STS-51F Fact Sheet
By Cliff Lethbridge
STS-51F — Challenger
19th Space Shuttle Mission
8th Flight of Challenger
C. Gordon Fullerton, Commander
Roy D. Bridges, Jr., Pilot
F. Story Musgrave, Mission Specialist
Karl G. Henize, Mission Specialist
Anthony W. England, Mission Specialist
Loren W. Acton, Payload Specialist
John-David F. Bartoe, Payload Specialist
Tow to Orbiter Processing Facility – May 12, 1985
Rollover to Vehicle Assembly Building – June 24, 1985
Rollout to Launch Pad 39A – June 29, 1985
July 29, 1985 – 5:00:00 p.m. EDT. Launch attempt on July 12, 1985 resulted in a main engine cutoff at T-3 seconds due to a malfunctioning coolant valve in Main Engine Number Two. July 29 launch was delayed 1 hour, 37 minutes due to a problem with the table maintenance block update uplink.

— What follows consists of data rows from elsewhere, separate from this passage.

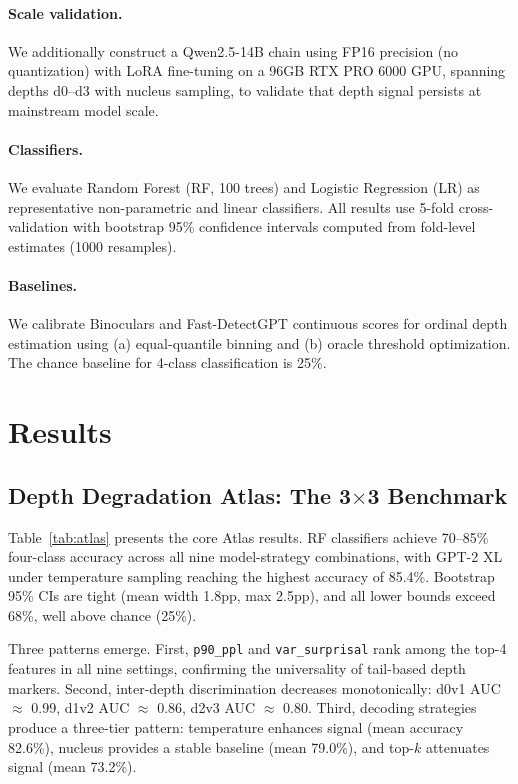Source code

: \documentclass[11pt,a4paper]{article}
\begin{document}
\paragraph{Scale validation.}
We additionally construct a Qwen2.5-14B chain using FP16 precision (no quantization) with LoRA fine-tuning on a 96GB RTX PRO 6000 GPU, spanning depths d0--d3 with nucleus sampling, to validate that depth signal persists at mainstream model scale.

\paragraph{Classifiers.}
We evaluate Random Forest (RF, 100 trees) and Logistic Regression (LR) as representative non-parametric and linear classifiers. All results use 5-fold cross-validation with bootstrap 95\% confidence intervals computed from fold-level estimates (1000 resamples).

\paragraph{Baselines.}
We calibrate Binoculars \citep{hans2024binoculars} and Fast-DetectGPT \citep{bao2024fastdetectgpt} continuous scores for ordinal depth estimation using (a) equal-quantile binning and (b) oracle threshold optimization. The chance baseline for 4-class classification is 25\%.

\section{Results}
\label{sec:results}

\subsection{Depth Degradation Atlas: The 3$\times$3 Benchmark}

Table~\ref{tab:atlas} presents the core Atlas results. RF classifiers achieve 70--85\% four-class accuracy across all nine model-strategy combinations, with GPT-2 XL under temperature sampling reaching the highest accuracy of 85.4\%. Bootstrap 95\% CIs are tight (mean width 1.8pp, max 2.5pp), and all lower bounds exceed 68\%, well above chance (25\%).

Three patterns emerge. First, \texttt{p90\_ppl} and \texttt{var\_surprisal} rank among the top-4 features in all nine settings, confirming the universality of tail-based depth markers. Second, inter-depth discrimination decreases monotonically: d0v1 AUC $\approx$ 0.99, d1v2 AUC $\approx$ 0.86, d2v3 AUC $\approx$ 0.80. Third, decoding strategies produce a three-tier pattern: temperature enhances signal (mean accuracy 82.6\%), nucleus provides a stable baseline (mean 79.0\%), and top-$k$ attenuates signal (mean 73.2\%).
\end{document}

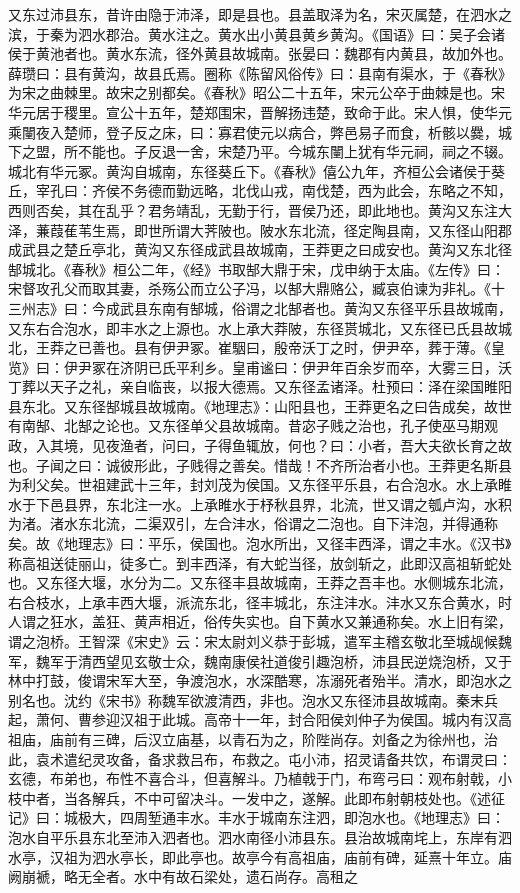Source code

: \documentclass[12pt,UTF8]{ctexbook}
\begin{document}
又东过沛县东，昔许由隐于沛泽，即是县也。县盖取泽为名，宋灭属楚，在泗水之滨，于秦为泗水郡治。黄水注之。黄水出小黄县黄乡黄沟。《国语》曰：吴子会诸侯于黄池者也。黄水东流，径外黄县故城南。张晏曰：魏郡有内黄县，故加外也。薛瓒曰：县有黄沟，故县氏焉。圈称《陈留风俗传》曰：县南有渠水，于《春秋》为宋之曲棘里。故宋之别都矣。《春秋》昭公二十五年，宋元公卒于曲棘是也。宋华元居于稷里。宣公十五年，楚郑围宋，晋解扬违楚，致命于此。宋人惧，使华元乘闉夜入楚师，登子反之床，曰：寡君使元以病合，弊邑易子而食，析骸以爨，城下之盟，所不能也。子反退一舍，宋楚乃平。今城东闉上犹有华元祠，祠之不辍。城北有华元冢。黄沟自城南，东径葵丘下。《春秋》僖公九年，齐桓公会诸侯于葵丘，宰孔曰：齐侯不务德而勤远略，北伐山戎，南伐楚，西为此会，东略之不知，西则否矣，其在乱乎？君务靖乱，无勤于行，晋侯乃还，即此地也。黄沟又东注大泽，蒹葭萑苇生焉，即世所谓大荠陂也。陂水东北流，径定陶县南，又东径山阳郡成武县之楚丘亭北，黄沟又东径成武县故城南，王莽更之曰成安也。黄沟又东北径郜城北。《春秋》桓公二年，《经》书取郜大鼎于宋，戊申纳于太庙。《左传》曰：宋督攻孔父而取其妻，杀殇公而立公子冯，以郜大鼎赂公，臧哀伯谏为非礼。《十三州志》曰：今成武县东南有郜城，俗谓之北郜者也。黄沟又东径平乐县故城南，又东右合泡水，即丰水之上源也。水上承大莽陂，东径贳城北，又东径已氏县故城北，王莽之已善也。县有伊尹冢。崔駰曰，殷帝沃丁之时，伊尹卒，葬于薄。《皇览》曰：伊尹冢在济阴已氏平利乡。皇甫谧曰：伊尹年百余岁而卒，大雾三日，沃丁葬以天子之礼，亲自临丧，以报大德焉。又东径孟诸泽。杜预曰：泽在梁国睢阳县东北。又东径郜城县故城南。《地理志》：山阳县也，王莽更名之曰告成矣，故世有南郜、北郜之论也。又东径单父县故城南。昔宓子贱之治也，孔子使巫马期观政，入其境，见夜渔者，问曰，子得鱼辄放，何也？曰：小者，吾大夫欲长育之故也。子闻之曰：诚彼形此，子贱得之善矣。惜哉！不齐所治者小也。王莽更名斯县为利父矣。世祖建武十三年，封刘茂为侯国。又东径平乐县，右合泡水。水上承睢水于下邑县界，东北注一水。上承睢水于杼秋县界，北流，世又谓之瓠卢沟，水积为渚。渚水东北流，二渠双引，左合沣水，俗谓之二泡也。自下沣泡，并得通称矣。故《地理志》曰：平乐，侯国也。泡水所出，又径丰西泽，谓之丰水。《汉书》称高祖送徒丽山，徒多亡。到丰西泽，有大蛇当径，放剑斩之，此即汉高祖斩蛇处也。又东径大堰，水分为二。又东径丰县故城南，王莽之吾丰也。水侧城东北流，右合枝水，上承丰西大堰，派流东北，径丰城北，东注沣水。沣水又东合黄水，时人谓之狂水，盖狂、黄声相近，俗传失实也。自下黄水又兼通称矣。水上旧有梁，谓之泡桥。王智深《宋史》云：宋太尉刘义恭于彭城，遣军主稽玄敬北至城觇候魏军，魏军于清西望见玄敬士众，魏南康侯社道俊引趣泡桥，沛县民逆烧泡桥，又于林中打鼓，俊谓宋军大至，争渡泡水，水深酷寒，冻溺死者殆半。清水，即泡水之别名也。沈约《宋书》称魏军欲渡清西，非也。泡水又东径沛县故城南。秦末兵起，萧何、曹参迎汉祖于此城。高帝十一年，封合阳侯刘仲子为侯国。城内有汉高祖庙，庙前有三碑，后汉立庙基，以青石为之，阶陛尚存。刘备之为徐州也，治此，袁术遣纪灵攻备，备求救吕布，布救之。屯小沛，招灵请备共饮，布谓灵曰：玄德，布弟也，布性不喜合斗，但喜解斗。乃植戟于门，布弯弓曰：观布射戟，小枝中者，当各解兵，不中可留决斗。一发中之，遂解。此即布射朝枝处也。《述征记》曰：城极大，四周堑通丰水。丰水于城南东注泗，即泡水也。《地理志》曰：泡水自平乐县东北至沛入泗者也。泗水南径小沛县东。县治故城南垞上，东岸有泗水亭，汉祖为泗水亭长，即此亭也。故亭今有高祖庙，庙前有碑，延熹十年立。庙阙崩褫，略无全者。水中有故石梁处，遗石尚存。高租之
\end{document}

At 5 minutes, 45 seconds into the ascent, Challenger’s Number One Main Engine shut down prematurely. In the first in-flight abort of the Shuttle program, Challenger was able to abort to orbit and reach an acceptable mission orbit by spending additional orbital maneuvering system fuel.
August 6, 1985 – 12:45:26 p.m. PDT at Runway 23, Edwards Air Force Base, California. Rollout distance was 8,569 feet. Rollout time was 55 seconds. Mission duration was 7 days, 22 hours, 45 minutes, 26 seconds. Landing occurred during the 127th orbit.
The mission’s primary payload was Spacelab-2. Despite the abort to orbit, which required some mission replanning, the overall mission was deemed a success. The main mission objective was to verify performance of Spacelab systems and determine interface capability with the Shuttle. Spacelab-2 experiments were conducted in life sciences, plasma physics, atmospheric physics and technology research.